本発明は、室外機と室内機とからなる複数の空調装置と空調装置を制御する制御装置とからなる省エネシステムに関する。
従来より省エネ対策用の制御装置としては、空調装置などの電気機器の電力使用状況を常時監視して、電力使用量が所定の閾値を超過しそうになると電気機器の電源をOFFにするなどして電力使用量を制限するものが一般的に知られている。これらの制御装置は、自動的に、かつ、利用者の快適性をできるだけ考慮した上で制御を行うことを特徴としている。例えば、特許文献1では、複数の空調負荷の合計使用電力量を制御するデマンド制御装置によってデマンド制御されている場合であっても室内の湿度の上昇を抑えることが可能な空調システムが開示されている。
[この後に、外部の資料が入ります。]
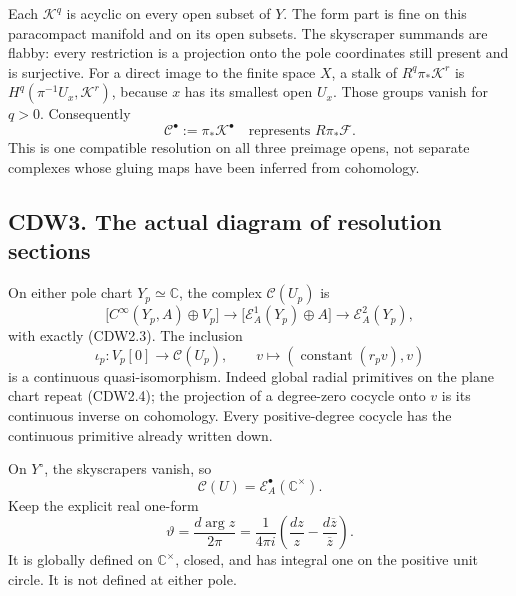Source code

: Each \(\mathscr K^q\) is acyclic on every open subset of \(Y\). The form
part is fine on this paracompact manifold and on its open subsets. The
skyscraper summands are flabby: every restriction is a projection onto
the pole coordinates still present and is surjective. For a direct image
to the finite space \(X\), a stalk of \(R^q\pi_*\mathscr K^r\) is
\(H^q(\pi^{-1}U_x,\mathscr K^r)\), because \(x\) has its smallest open
\(U_x\). Those groups vanish for \(q>0\). Consequently \[
\boxed{\mathscr C^\bullet:=\pi_*\mathscr K^\bullet
\quad\text{represents }R\pi_*\mathscr F.}
\tag{CDW2.6}
\] This is one compatible resolution on all three preimage opens, not
separate complexes whose gluing maps have been inferred from cohomology.

\subsection{CDW3. The actual diagram of resolution
sections}\label{cdw3.-the-actual-diagram-of-resolution-sections}

On either pole chart \(Y_p\simeq\mathbb C\), the complex
\(\mathscr C(U_p)\) is \[
\bigl[C^\infty(Y_p,A)\oplus V_p\bigr]
\longrightarrow
\bigl[\mathscr E_A^1(Y_p)\oplus A\bigr]
\longrightarrow\mathscr E_A^2(Y_p),
\tag{CDW3.1}
\] with exactly (CDW2.3). The inclusion \[
\iota_p:V_p[0]\longrightarrow\mathscr C(U_p),\qquad
v\longmapsto(\operatorname{constant}(r_pv),v)
\tag{CDW3.2}
\] is a continuous quasi-isomorphism. Indeed global radial primitives on
the plane chart repeat (CDW2.4); the projection of a degree-zero cocycle
onto \(v\) is its continuous inverse on cohomology. Every
positive-degree cocycle has the continuous primitive already written
down.

On \(Y^\circ\), the skyscrapers vanish, so \[
\mathscr C(U)=\mathscr E_A^\bullet(\mathbb C^\times).
\tag{CDW3.3}
\] Keep the explicit real one-form \[
\vartheta=\frac{d\arg z}{2\pi}
=\frac1{4\pi i}\left(\frac{dz}{z}-\frac{d\overline z}{\overline z}\right).
\tag{CDW3.4}
\] It is globally defined on \(\mathbb C^\times\), closed, and has
integral one on the positive unit circle. It is not defined at either
pole.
つまり、電気機器の利用者に対してなるべく精神的又は肉体的な負荷をかけることなく電力使用量の制御を行うことを主眼としている。
特開2006−329468号公報
しかしながら、上記の制御装置は人の行動を介在することなく自動的に、かつ、なるべく快適に過ごせるように制御を行うため、制御装置の利用者は省エネ制御を現在行っているか否かといったことについて意識が向きにくく、省エネ行動に対する意識を向上させることが難しかった。また、上記の制御装置は人による省エネ行動を誘起する効果が少ないため、結果として設備投資費用程度の利益しか得られないことが多かった。つまり、費用対効果の高い省エネを行うためには空調装置の利用者の省エネ意識を向上させることが不可欠であり、そのための省エネシステムが求められていた。
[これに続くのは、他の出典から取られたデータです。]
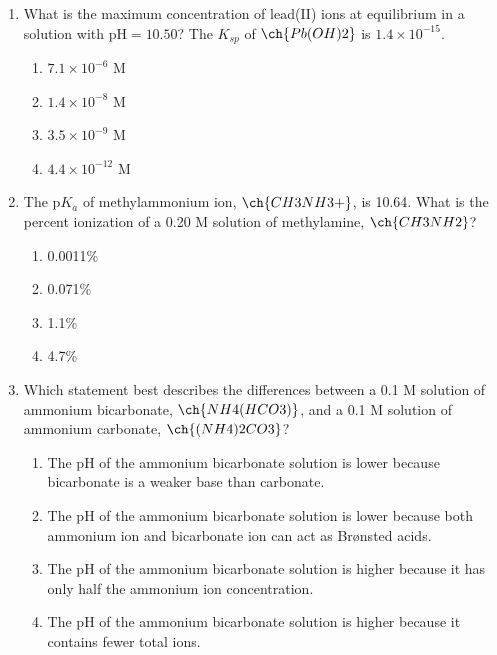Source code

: \documentclass[twocolumn,10pt]{article}
\begin{document}
\begin{enumerate}[label=\arabic*., leftmargin=*]
\item What is the maximum concentration of lead(II) ions at equilibrium in a solution with $\text{pH} = 10.50$? The $K_{sp}$ of $\ch{Pb(OH)2}$ is $1.4 \times 10^{-15}$.
\begin{enumerate}[label=(\Alph*)]
    \item $7.1 \times 10^{-6}\text{ M}$ \item $1.4 \times 10^{-8}\text{ M}$ \item $3.5 \times 10^{-9}\text{ M}$ \item $4.4 \times 10^{-12}\text{ M}$
\end{enumerate}

\item The $\text{p}K_a$ of methylammonium ion, $\ch{CH3NH3+}$, is 10.64. What is the percent ionization of a 0.20 M solution of methylamine, $\ch{CH3NH2}$?
\begin{enumerate}[label=(\Alph*)]
    \item 0.0011\% \item 0.071\% \item 1.1\% \item 4.7\%
\end{enumerate}

\item Which statement best describes the differences between a 0.1 M solution of ammonium bicarbonate, $\ch{NH4(HCO3)}$, and a 0.1 M solution of ammonium carbonate, $\ch{(NH4)2CO3}$?
\begin{enumerate}[label=(\Alph*)]
    \item The pH of the ammonium bicarbonate solution is lower because bicarbonate is a weaker base than carbonate.
    \item The pH of the ammonium bicarbonate solution is lower because both ammonium ion and bicarbonate ion can act as Brønsted acids.
    \item The pH of the ammonium bicarbonate solution is higher because it has only half the ammonium ion concentration.
    \item The pH of the ammonium bicarbonate solution is higher because it contains fewer total ions.
\end{enumerate}


\end{enumerate}
\end{document}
以上の課題を解決するために、本発明は、室外機と室内機とからなる複数の空調装置と、その複数台分の電力使用量を電力計を介して監視して一部の空調装置の室外機のON/OFF動作を制御可能な制御装置とからなる省エネシステムであって、全空調装置の総電力使用量を電力計を介して取得する総電力使用量取得部と、総電力使用量の目標値である目標デマンド値を保持する目標デマンド値保持部と、取得した総電力使用量から近い将来の総電力使用量を予測する総電力使用量予測部と、予測された近い将来の総電力使用量が目標デマンド値を超過する場合に、全空調装置の中の一部の空調装置の室外機を所定時間OFF制御して、対応する室内機を温調なしの送風状態とする制御部と、前記OFF制御する所定時間を示す情報である所定時間情報を保持する時間保持部と、からなる制御装置を有する省エネシステムを提案する。
以上のような構成をとる本発明によって、省エネ制御される空調装置の利用者は所定時間にわたり省エネモードを体感するが、当該制御は一部の空調装置に対するものであり、またその制御も所定時間に限られているため、空調装置の利用者は制御装置に省エネ対策を任せることができず、省エネ行動に対する意識が向上しやすくなる。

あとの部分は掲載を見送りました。